**PROMPT:** Set down exactly the lines of the listing below, please, beginning with the first and ending with the line that holds "the model template.".

**INPUT:**
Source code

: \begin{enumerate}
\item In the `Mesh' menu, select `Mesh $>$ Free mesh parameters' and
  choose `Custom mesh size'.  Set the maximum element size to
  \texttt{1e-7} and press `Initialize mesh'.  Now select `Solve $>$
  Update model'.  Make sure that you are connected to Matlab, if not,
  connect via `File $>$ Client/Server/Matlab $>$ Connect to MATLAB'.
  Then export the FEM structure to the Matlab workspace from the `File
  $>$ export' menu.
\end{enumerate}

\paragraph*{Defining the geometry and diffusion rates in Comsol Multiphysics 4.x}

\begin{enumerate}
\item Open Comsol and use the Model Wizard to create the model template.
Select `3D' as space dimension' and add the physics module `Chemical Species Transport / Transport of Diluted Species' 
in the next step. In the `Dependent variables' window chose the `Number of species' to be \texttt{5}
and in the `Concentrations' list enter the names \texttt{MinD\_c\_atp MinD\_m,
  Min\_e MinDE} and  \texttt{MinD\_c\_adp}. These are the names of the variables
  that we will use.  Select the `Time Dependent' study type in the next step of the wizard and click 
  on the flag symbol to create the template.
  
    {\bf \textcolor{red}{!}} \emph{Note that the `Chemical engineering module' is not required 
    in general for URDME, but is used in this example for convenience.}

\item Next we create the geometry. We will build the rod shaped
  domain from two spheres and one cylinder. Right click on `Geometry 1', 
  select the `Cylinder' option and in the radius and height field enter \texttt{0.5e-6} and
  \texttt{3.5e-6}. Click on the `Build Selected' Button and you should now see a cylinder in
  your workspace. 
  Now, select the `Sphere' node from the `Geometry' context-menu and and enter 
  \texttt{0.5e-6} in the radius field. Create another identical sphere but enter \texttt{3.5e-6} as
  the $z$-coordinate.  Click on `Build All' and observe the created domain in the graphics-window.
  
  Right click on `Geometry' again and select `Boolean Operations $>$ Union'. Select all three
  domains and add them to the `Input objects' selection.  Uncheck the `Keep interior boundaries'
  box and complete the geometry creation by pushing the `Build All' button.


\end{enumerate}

**EXERCISE RESULT:**
Source code

: \begin{enumerate}
\item In the `Mesh' menu, select `Mesh $>$ Free mesh parameters' and
  choose `Custom mesh size'.  Set the maximum element size to
  \texttt{1e-7} and press `Initialize mesh'.  Now select `Solve $>$
  Update model'.  Make sure that you are connected to Matlab, if not,
  connect via `File $>$ Client/Server/Matlab $>$ Connect to MATLAB'.
  Then export the FEM structure to the Matlab workspace from the `File
  $>$ export' menu.
\end{enumerate}

\paragraph*{Defining the geometry and diffusion rates in Comsol Multiphysics 4.x}

\begin{enumerate}
\item Open Comsol and use the Model Wizard to create the model template.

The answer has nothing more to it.